Wistia is another company that’s adopted a strategic beef with an industry giant: YouTube. The giant video platform is referred to as alegacy social network,” with warnings made to avoid a “world where Google keeps your traffic, owns your subscribers, and controls their viewing experience.” There’s even a guide that walks the reader through the steps required to delete their YouTube channel.

You vs. your Competitors

Spice Level: 🌶️🌶️🌶️

Box took beef marketing to its logical conclusion by leveling criticism at the company’s direct competitors. Instead of tip-toeing, Box went straight for the jugular.

Many companies are reluctant to acknowledge the existence of their competitors, but loyal customers are not the product of information asymmetry. Most customers already know about your competitors.
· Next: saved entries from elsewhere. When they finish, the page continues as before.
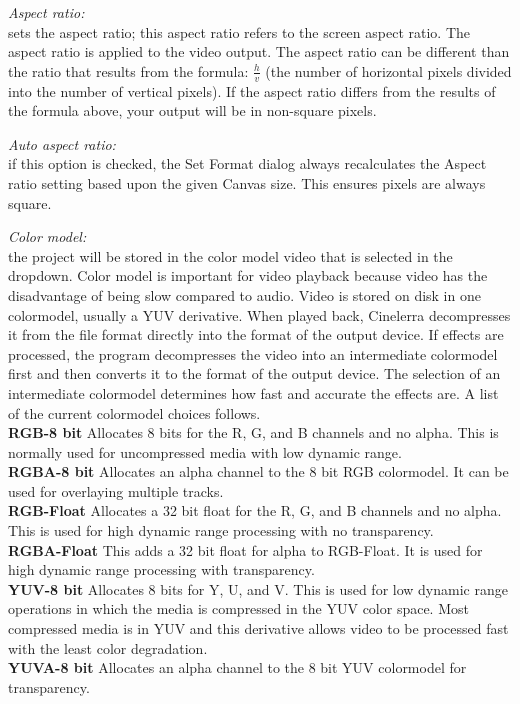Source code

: \textit{Aspect ratio:}\\
sets the aspect ratio; this aspect ratio refers to the screen aspect ratio. The aspect ratio is applied to the video output. The aspect ratio can be different than the ratio that results from the formula: $\frac{h}{v}$ (the number of horizontal pixels divided into the number of vertical pixels). If the aspect ratio differs from the results of the formula above, your output will be in non-square pixels. 

\textit{Auto aspect ratio:}\\
if this option is checked, the Set Format dialog always recalculates the Aspect ratio setting based upon the given Canvas size. This ensures pixels are always square.

\textit{Color model:}\\
the project will be stored in the color model video that is selected in the dropdown.  Color model is important for video playback because video has the disadvantage of being slow compared to audio.  Video is stored on disk in one colormodel, usually a YUV derivative. When played back, Cinelerra decompresses it from the file format directly into the format of the output device. If effects are processed, the program decompresses the video into an intermediate colormodel first and then converts it to the format of the output device. The selection of an intermediate colormodel determines how fast and accurate the effects are.  A list of the current colormodel choices follows.\\
\textbf{RGB-8 bit} 
Allocates 8 bits for the R, G, and B channels and no alpha. This is normally used for uncompressed media with low dynamic range.\\
\textbf{RGBA-8 bit}
Allocates an alpha channel to the 8 bit RGB colormodel. It can be used for overlaying multiple tracks.\\
\textbf{RGB-Float}
Allocates a 32 bit float for the R, G, and B channels and no alpha. This is used  for high dynamic range processing with no transparency.\\
\textbf{RGBA-Float}
This adds a 32 bit float for alpha to RGB-Float. It is used for high dynamic range processing with transparency.\\
\textbf{YUV-8 bit}
Allocates 8 bits for Y, U, and V. This is used for low dynamic range operations in which the media is compressed in the YUV color space. Most compressed media is in YUV and this derivative allows video to be processed fast with the least color degradation.\\
\textbf{YUVA-8 bit}
Allocates an alpha channel to the 8 bit YUV colormodel for transparency.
Against that backdrop, Box understands that an honest critique of the competition is a powerful differentiator. It’s a chance to make the comparison on your terms. It raises awareness for your product among the very customer base you’re trying to court. It’s useful for the customer, and it oozes confidence.

box-billboard.jpg

Source

Box was able to make these feature comparisons because they took pains to offer a truly competitive product. You can likely do the same: most founders aim to build products that are better and different than anything that’s come before. There’s no need to be coy when you’ve built a best-in-class product—calling out the limitations of competitors is fair game.

Even without feature parity, direct comparisons can work in your favor: if you’re not strictly better, highlight how you’re different.
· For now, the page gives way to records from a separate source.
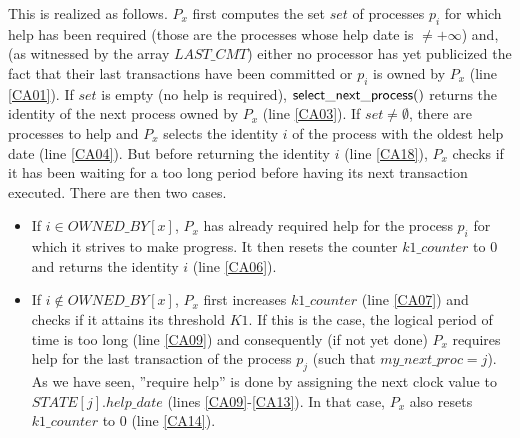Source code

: This is realized as follows. $P_x$ first computes the set $set$ of 
processes $p_i$ for which help has been required (those are the processes
 whose help date is $\neq +\infty$) and, (as witnessed by the array 
$\mathit{LAST\_CMT}$) either no processor has yet publicized the fact that
their last transactions have been committed  or $p_i$ is owned by $P_x$
(line  \ref{CA01}). 
If $set$ is empty (no help is required),  ${\sf select\_next\_process}()$
returns the identity of the next process owned by $P_x$ (line \ref{CA03}). 
If $set\neq \emptyset$, there are processes to help and $P_x$ selects the
identity $i$ of the process with the oldest help date  (line \ref{CA04}).  
But before returning the identity $i$ (line \ref{CA18}), $P_x$ 
checks if it has been  waiting for a too long period before having its next 
transaction executed.  There are then two cases. 
%
\begin{itemize}
\item 
If $i \in \mathit{OWNED\_BY}[x]$,  $P_x$ has already required 
help for the process $p_i$ for which it strives to make progress. 
It then resets the counter $k1\_counter$ to $0$
and returns the identity $i$  (line \ref{CA06}). 
%
\item 
If $i \notin \mathit{OWNED\_BY}[x]$, $P_x$ first increases  $k1\_counter$ 
(line \ref{CA07}) and  checks if it  attains its threshold $K1$. If this is 
the case, the logical period of time is too long  (line \ref{CA09}) and  
consequently (if not yet done) $P_x$ requires help for the last 
transaction of the process $p_j$ (such that $my\_next\_proc=j$).
As we have seen, ''require help'' is done by 
assigning the next clock value to $\mathit{STATE}[j].help\_date$  
(lines \ref{CA09}-\ref{CA13}). In that case,  $P_x$  also  resets  
$k1\_counter$ to $0$  (line \ref{CA14}). 
\end{itemize}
Podia is an example for competitor critique done well. They harness a strategy we call “competitor alternative” content: using the natural search volume for keywords like “clickfunnels alternative” or “teachable alternative” to create search-friendly comparison pages. Each page includes testimonials from post-switch users, a direct feature comparison, and a clear product call-to-action.

Crying Wolf

The power of a beef marketing strategy stems largely from its rarity; few companies call out their rivals, so we take notice when one does. We don’t follow brands that cry wolf, because the strategy loses efficacy with each subsequent crusade (case in point: I’m starting to develop cynicism around Basecamp’s ongoing feud with offices meetings email big tech).

If you want to incorporate the power of beef into your marketing, use it sparingly and deliberately.

Each of the companies covered here—HubSpot, Box, Basecamp, Coda, Wistia, and Podia—spend far more time and energy on the “hero” part of their marketing (building incredible products, adding value through content) than they do the “nemesis” portion. They use villains as a point of contrast—a way of bringing their great work into sharp relief.